+++ MATERIAL SHOWN
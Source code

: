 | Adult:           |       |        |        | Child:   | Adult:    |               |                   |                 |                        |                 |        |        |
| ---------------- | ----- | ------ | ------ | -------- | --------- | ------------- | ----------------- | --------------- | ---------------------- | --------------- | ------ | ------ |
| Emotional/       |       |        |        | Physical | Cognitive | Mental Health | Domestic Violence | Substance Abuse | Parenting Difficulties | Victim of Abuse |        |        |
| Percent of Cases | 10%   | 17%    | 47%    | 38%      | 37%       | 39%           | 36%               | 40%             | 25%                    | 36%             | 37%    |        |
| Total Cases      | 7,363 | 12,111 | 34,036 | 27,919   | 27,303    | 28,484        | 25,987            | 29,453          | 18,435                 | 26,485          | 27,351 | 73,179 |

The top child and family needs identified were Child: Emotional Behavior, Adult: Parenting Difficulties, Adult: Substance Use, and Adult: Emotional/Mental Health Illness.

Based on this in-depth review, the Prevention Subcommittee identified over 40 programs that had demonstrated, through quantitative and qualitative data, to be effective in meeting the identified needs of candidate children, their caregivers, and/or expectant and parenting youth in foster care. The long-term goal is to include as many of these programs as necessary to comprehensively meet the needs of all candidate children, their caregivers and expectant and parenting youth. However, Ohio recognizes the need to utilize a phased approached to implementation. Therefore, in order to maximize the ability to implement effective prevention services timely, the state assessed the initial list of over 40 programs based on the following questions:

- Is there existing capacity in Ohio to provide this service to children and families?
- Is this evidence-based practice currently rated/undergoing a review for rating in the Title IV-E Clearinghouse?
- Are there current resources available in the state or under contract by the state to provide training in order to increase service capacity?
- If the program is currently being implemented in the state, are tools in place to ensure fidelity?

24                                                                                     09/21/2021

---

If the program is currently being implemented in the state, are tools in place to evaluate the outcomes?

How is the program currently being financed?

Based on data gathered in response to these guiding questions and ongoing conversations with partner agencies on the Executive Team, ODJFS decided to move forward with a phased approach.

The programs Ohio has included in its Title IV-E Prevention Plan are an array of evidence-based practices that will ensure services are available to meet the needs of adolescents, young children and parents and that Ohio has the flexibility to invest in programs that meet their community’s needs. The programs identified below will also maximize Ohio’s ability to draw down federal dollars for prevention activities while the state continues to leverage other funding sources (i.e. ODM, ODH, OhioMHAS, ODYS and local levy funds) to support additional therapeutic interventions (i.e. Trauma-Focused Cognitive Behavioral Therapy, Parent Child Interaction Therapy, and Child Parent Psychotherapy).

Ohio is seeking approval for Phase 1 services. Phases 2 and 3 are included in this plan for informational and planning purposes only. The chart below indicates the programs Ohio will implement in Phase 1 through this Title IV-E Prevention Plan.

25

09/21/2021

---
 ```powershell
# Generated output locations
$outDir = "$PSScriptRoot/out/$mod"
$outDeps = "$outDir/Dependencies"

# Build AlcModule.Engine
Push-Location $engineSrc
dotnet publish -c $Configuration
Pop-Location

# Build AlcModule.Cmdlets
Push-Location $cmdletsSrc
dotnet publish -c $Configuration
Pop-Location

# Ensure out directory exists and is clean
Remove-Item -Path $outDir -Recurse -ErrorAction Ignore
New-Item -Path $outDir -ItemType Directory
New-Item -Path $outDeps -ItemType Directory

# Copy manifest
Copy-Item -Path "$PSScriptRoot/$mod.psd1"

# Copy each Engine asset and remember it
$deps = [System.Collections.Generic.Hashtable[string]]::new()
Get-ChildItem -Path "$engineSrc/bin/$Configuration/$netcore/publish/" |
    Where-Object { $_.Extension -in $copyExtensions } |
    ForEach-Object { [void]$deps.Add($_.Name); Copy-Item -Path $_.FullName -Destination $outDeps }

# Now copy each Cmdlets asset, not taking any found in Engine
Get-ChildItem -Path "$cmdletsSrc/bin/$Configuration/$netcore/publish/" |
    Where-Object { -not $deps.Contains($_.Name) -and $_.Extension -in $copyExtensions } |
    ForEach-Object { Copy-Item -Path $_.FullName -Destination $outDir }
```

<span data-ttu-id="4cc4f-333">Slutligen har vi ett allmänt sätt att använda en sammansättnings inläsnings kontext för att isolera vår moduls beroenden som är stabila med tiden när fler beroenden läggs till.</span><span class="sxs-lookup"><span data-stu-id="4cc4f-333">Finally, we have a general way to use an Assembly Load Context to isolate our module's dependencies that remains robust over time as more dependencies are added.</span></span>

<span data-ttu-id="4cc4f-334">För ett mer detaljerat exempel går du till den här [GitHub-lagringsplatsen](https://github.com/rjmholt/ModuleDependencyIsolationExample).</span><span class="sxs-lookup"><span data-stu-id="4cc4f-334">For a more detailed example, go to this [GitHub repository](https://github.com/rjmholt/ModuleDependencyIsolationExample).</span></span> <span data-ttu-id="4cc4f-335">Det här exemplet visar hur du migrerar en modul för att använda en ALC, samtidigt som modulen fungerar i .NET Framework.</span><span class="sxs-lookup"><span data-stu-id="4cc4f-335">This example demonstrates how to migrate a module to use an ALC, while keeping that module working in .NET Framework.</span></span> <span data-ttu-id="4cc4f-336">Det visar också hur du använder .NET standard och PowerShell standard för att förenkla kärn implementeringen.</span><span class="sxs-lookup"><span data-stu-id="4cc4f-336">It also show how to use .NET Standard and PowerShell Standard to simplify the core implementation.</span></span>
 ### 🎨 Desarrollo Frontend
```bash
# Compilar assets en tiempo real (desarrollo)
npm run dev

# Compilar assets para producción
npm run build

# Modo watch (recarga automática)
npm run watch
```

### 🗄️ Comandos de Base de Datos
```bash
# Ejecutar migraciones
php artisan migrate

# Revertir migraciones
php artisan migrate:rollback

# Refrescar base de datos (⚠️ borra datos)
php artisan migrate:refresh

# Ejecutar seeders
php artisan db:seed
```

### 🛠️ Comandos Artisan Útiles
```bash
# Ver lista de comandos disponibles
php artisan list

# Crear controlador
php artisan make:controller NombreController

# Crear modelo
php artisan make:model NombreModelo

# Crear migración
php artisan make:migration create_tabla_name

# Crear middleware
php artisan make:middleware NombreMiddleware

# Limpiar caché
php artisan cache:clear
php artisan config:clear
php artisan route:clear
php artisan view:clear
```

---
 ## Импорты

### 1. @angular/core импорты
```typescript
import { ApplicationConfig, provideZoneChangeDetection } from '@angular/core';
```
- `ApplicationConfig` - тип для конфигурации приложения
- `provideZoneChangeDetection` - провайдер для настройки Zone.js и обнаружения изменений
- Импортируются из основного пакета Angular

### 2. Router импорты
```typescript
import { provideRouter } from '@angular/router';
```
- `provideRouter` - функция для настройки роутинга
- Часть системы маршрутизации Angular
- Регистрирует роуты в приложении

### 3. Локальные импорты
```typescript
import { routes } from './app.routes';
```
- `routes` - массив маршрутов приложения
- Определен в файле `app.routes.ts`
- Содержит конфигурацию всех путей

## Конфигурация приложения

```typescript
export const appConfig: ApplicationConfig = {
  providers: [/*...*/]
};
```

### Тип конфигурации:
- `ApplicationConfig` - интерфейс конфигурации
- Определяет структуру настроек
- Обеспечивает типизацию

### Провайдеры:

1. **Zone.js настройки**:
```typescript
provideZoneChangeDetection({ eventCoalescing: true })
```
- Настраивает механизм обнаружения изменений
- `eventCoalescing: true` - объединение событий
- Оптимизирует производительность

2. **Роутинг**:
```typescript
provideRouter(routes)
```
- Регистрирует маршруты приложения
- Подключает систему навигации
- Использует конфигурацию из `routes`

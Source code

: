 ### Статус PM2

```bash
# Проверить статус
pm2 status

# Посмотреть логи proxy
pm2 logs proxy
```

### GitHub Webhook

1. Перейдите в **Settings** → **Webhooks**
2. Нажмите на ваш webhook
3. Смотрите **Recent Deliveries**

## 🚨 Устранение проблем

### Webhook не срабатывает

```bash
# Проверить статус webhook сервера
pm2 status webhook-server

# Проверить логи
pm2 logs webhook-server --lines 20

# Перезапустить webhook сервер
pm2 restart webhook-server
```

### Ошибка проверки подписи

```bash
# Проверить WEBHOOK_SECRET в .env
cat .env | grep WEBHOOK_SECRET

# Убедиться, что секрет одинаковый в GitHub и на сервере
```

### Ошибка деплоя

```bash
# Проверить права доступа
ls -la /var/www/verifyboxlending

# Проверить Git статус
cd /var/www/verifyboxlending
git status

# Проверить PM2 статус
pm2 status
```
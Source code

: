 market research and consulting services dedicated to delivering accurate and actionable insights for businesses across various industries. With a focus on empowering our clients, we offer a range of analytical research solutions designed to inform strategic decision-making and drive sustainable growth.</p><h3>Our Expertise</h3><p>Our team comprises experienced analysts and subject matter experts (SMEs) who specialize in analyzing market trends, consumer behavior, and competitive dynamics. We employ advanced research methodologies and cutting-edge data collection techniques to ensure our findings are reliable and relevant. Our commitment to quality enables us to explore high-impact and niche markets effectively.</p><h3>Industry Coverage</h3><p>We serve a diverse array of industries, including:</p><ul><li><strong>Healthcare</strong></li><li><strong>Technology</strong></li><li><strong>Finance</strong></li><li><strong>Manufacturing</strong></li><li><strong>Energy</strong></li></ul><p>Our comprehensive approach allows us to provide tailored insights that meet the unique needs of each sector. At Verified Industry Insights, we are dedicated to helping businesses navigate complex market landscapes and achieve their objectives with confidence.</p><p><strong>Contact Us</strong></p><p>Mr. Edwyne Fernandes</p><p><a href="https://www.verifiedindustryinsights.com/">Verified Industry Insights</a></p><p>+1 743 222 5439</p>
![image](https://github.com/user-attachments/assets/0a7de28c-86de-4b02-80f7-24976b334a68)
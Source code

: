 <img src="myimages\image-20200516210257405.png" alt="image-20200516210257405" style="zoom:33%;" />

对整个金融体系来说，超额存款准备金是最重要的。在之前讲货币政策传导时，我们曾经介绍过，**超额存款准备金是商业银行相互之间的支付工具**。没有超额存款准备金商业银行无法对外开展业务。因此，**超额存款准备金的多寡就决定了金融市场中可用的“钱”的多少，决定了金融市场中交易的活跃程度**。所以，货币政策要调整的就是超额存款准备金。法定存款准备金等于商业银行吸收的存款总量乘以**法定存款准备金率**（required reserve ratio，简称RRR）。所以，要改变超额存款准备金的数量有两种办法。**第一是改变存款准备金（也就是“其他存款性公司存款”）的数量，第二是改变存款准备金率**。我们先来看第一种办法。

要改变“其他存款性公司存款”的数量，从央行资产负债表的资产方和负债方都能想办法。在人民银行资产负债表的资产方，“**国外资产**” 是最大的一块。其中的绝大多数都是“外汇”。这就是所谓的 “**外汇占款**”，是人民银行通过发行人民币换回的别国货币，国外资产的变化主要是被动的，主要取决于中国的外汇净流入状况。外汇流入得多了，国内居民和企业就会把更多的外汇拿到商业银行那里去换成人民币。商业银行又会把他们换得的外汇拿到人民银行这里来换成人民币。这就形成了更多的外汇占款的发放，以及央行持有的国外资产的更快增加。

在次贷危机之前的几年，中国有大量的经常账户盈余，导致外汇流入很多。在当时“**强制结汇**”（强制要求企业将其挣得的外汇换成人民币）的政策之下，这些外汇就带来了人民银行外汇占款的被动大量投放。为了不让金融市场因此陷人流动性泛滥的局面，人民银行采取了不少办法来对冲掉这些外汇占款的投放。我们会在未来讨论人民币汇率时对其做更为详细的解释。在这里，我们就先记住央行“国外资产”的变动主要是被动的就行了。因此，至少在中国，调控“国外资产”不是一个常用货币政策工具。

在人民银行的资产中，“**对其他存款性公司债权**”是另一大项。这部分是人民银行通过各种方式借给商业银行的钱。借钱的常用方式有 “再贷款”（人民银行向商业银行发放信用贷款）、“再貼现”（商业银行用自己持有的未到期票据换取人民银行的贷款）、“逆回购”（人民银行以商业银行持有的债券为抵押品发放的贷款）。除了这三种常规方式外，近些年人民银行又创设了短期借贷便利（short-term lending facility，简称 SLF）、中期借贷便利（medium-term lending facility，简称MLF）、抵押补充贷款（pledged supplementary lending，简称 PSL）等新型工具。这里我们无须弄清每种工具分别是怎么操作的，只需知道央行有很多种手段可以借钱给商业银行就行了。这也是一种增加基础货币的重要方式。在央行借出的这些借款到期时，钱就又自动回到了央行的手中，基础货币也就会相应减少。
++++++
• **HOW TO COMPLETE THIS TASK**
Look through the data above. Copy every line with the string "verifyboxlending" in it.

• **EXERCISE OUTPUT**
ls -la /var/www/verifyboxlending
cd /var/www/verifyboxlending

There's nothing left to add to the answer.